Kokin has been the recipient of multiple awards and commissions, including a Eureka Fellowship, a WESTAF/NEA Regional Fellowship, the Dorothy Saxe Invitational Award for Creativity in Contemporary Arts, the Alameda County Arts Commission (multiple venues), and the Richmond Civic Center Public Art Interior Acquisitions Project. Her work is in numerous public and private collections, including the Boise Art Museum, the Buchenwald Memorial, the di Rosa Preserve, Mills College, Kaiser Permanente San Francisco, Yale University Art Museum, and Tiffany & Co.
Let Them Eat Cake
At first glance these delicate works might make one recall a time when royalty ate cakes off of doilies and civility was equated with good manners. Legend has it that Marie Antoinette callously replied “let them eat cake” when she learned her subjects had no bread to eat. That problematic sense of entitlement and insensitivity is what inspired Lisa Kokin to make the works in Let Them Eat Cake, which are part of her Lucreseries. Kokin tells us, “I like money in its shredded state because it is stripped of value and power. Worthless, it becomes just so much green and white confetti. It is literally not worth the paper it’s printed on. As I separate each strip, the patterns, letters, numbers, and gradations of color are more striking than when the bills are intact. Washington’s heavy-lidded eyes, references to higher powers, cryptic serial numbers, seals and signatures, scrolls and flourishes. When sliced-up and decontextualized, money is really quite mysterious and beautiful. No one values money in this impotent state. It no longer has the ability to poison relationships, threaten democracy, topple governments, create privilege and misery. Stitched together with metallic thread into textile fragments… the material is re-contextualized with a new value and purpose.”
Countenance is part of Lisa Kokin’s Denominate, her current series of collages made with shredded U.S. currency. She decided to use the mask form because it has become so ubiquitous and is symbolic of much. During the pandemic we wear masks to protect our health and our fellow citizens, showing respect for each other’s lives. Kokin uses only black, white and grey pieces of currency, also potentially symbolic as racism has been compared to a pandemic. Kokin says, “As political events become more convoluted and disturbing, my work has evolved into a more minimalist response.
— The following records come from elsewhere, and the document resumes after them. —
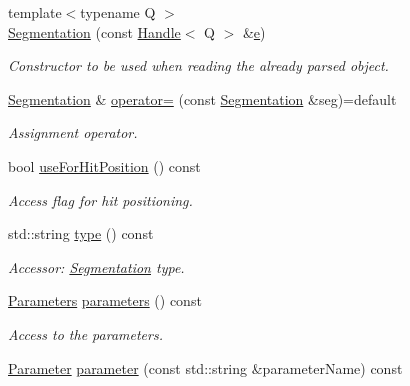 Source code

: \begin{DoxyCompactItemize}
{\footnotesize template$<$typename Q $>$ }\\\hyperlink{class_d_d4hep_1_1_geometry_1_1_segmentation_a03114abcb0002cc53096277890cd1e6e}{Segmentation} (const \hyperlink{class_d_d4hep_1_1_handle}{Handle}$<$ Q $>$ \&\hyperlink{_volumes_8cpp_a8a9a1f93e9b09afccaec215310e64142}{e})
\begin{DoxyCompactList}\small\item\em Constructor to be used when reading the already parsed object. \end{DoxyCompactList}\item 
\hyperlink{class_d_d4hep_1_1_geometry_1_1_segmentation}{Segmentation} \& \hyperlink{class_d_d4hep_1_1_geometry_1_1_segmentation_aacce6e3180ed687609273b30eaf19723}{operator=} (const \hyperlink{class_d_d4hep_1_1_geometry_1_1_segmentation}{Segmentation} \&seg)=default
\begin{DoxyCompactList}\small\item\em Assignment operator. \end{DoxyCompactList}\item 
bool \hyperlink{class_d_d4hep_1_1_geometry_1_1_segmentation_a0f6595fe0d070d625472daa606cb50ba}{use\+For\+Hit\+Position} () const
\begin{DoxyCompactList}\small\item\em Access flag for hit positioning. \end{DoxyCompactList}\item 
std\+::string \hyperlink{class_d_d4hep_1_1_geometry_1_1_segmentation_ad7ddeca9128936f2d36618f9342b13fe}{type} () const
\begin{DoxyCompactList}\small\item\em Accessor\+: \hyperlink{class_d_d4hep_1_1_geometry_1_1_segmentation}{Segmentation} type. \end{DoxyCompactList}\item 
\hyperlink{class_d_d4hep_1_1_geometry_1_1_segmentation_af7d9af7b574fa9039f44befc61b7e46f}{Parameters} \hyperlink{class_d_d4hep_1_1_geometry_1_1_segmentation_a6163224b6fd21e69af1414cdd747d40a}{parameters} () const
\begin{DoxyCompactList}\small\item\em Access to the parameters. \end{DoxyCompactList}\item 
\hyperlink{class_d_d4hep_1_1_geometry_1_1_segmentation_a179c843c1bc64eabb85be55e2538be19}{Parameter} \hyperlink{class_d_d4hep_1_1_geometry_1_1_segmentation_a6a29d01c01a7f2a1717662800afd1245}{parameter} (const std\+::string \&parameter\+Name) const

\end{DoxyCompactItemize}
Gluing tiny pieces of money together using a tweezers and miniscule gluing brush, I find comfort and serenity in lining up edges and staying within the self-imposed lines. Despite the limited parameters, I am able to improvise and let each piece evolve without a preconceived notion of the outcome. Cellphones, mazes, and masks are the forms with which I began the series. Thirty or so collages later, I switched to zeros…I am intrigued by the paradox of making zeros from something ostensibly valuable, although money in its shredded state is devoid of value, of course. Holes and emptiness preoccupy me these days as we live through the challenges of the pandemic and an administration seemingly immune to its devastating effects.”